In recent years, networks, cloud computing, and the Internet of Things (IOT) have reshaped the world. Estimates indicate that a billion devices will be connected and generate trillions of terabytes of data by 2023. Among the applications of these systems are airline operations, the insurance industry, the media and entertainment field, and advertising and marketing of products and services.

Objective 15.1 This chapter addresses the applications of indices, skiplists, query resolution via hashing, and security issues affecting cloud computomg. networks and the IOT. Every section includes case studies. The chapter starts with use of bloom filters for click-stream processing. The remaining sections cover fast IP-address lookup and use of integrity verification for cloud and IOT data.

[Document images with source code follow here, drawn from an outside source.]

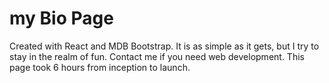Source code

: # my Bio Page

Created with React and MDB Bootstrap. It is as simple as it gets, but I try to stay in the realm of fun.
Contact me if you need web development. This page took 6 hours from inception to launch. 
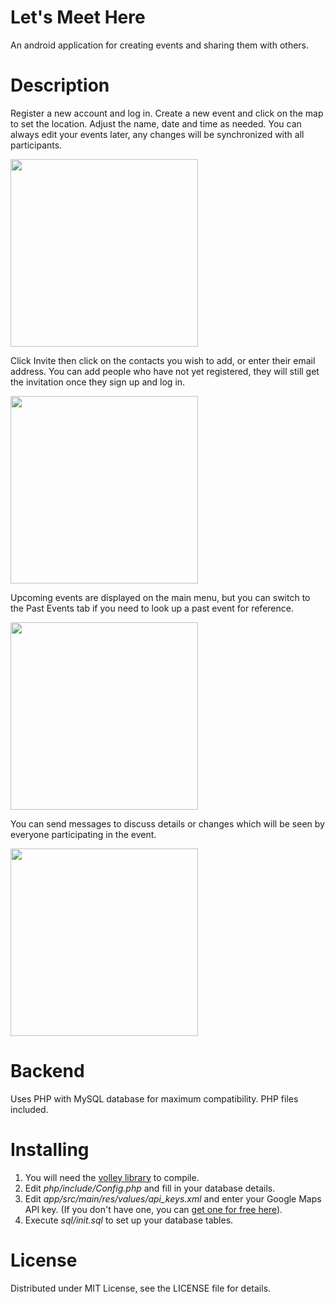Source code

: # Let's Meet Here
An android application for creating events and sharing them with others.

# Description
Register a new account and log in. 
Create a new event and click on the map to set the location. Adjust the name, date and time as needed. You can always edit your events later, any changes will be synchronized with all participants.

<img src="https://github.com/gacsoft/letsmeethere/blob/master/images/map.png" width="300">

Click Invite then click on the contacts you wish to add, or enter their email address. You can add people who have not yet registered, they will still get the invitation once they sign up and log in. 

<img src="https://github.com/gacsoft/letsmeethere/blob/master/images/invite.png" width="300">

Upcoming events are displayed on the main menu, but you can switch to the Past Events tab if you need to look up a past event for reference.  

<img src="https://github.com/gacsoft/letsmeethere/blob/master/images/main.png" width="300">

You can send messages to discuss details or changes which will be seen by everyone participating in the event. 

<img src="https://github.com/gacsoft/letsmeethere/blob/master/images/comments.png" width="300">

# Backend
Uses PHP with MySQL database for maximum compatibility. PHP files included. 

# Installing
1. You will need the <a href="https://android.googlesource.com/platform/frameworks/volley/">volley library</a> to compile.<br>
2. Edit <i>php/include/Config.php</i> and fill in your database details.<br>
3. Edit <i>app/src/main/res/values/api_keys.xml</i> and enter your Google Maps API key. (If you don't have one, you can <a href="https://developers.google.com/maps/documentation/javascript/get-api-key">get one for free here</a>).<br>
4. Execute <i>sql/init.sql</i> to set up your database tables.

# License
Distributed under MIT License, see the LICENSE file for details.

The quick growth of online advertisement over the internet plays an important role in the success of the advertising market. One approach for generating revenue is the pay-per-click model. The advertising entity is charged for each key word click. Unfortunately, the increase of click frauds is slowly destroying the entire online advertising market. One step toward solving the problem is detection of duplicate clicks by window systems described below.

Two bloom filter-based algorithms have been proposed to detect duplicates in pay-per-click streams. The group bloom filter (GBF, also known as a jumping window) and the timing bloom filter (TBF, also known as a sliding window) process click streams via small numbers of sub-windows, use memory and computation time economically, and do not produce false negatives.

note Burton H. Bloom proposed his space-efficient filter in 1970 [64] and it is commonly used in networking and database operations. The filter structure uses a set of n elements to respond to membership queries. Chapter 2 covers bloom filters in depth.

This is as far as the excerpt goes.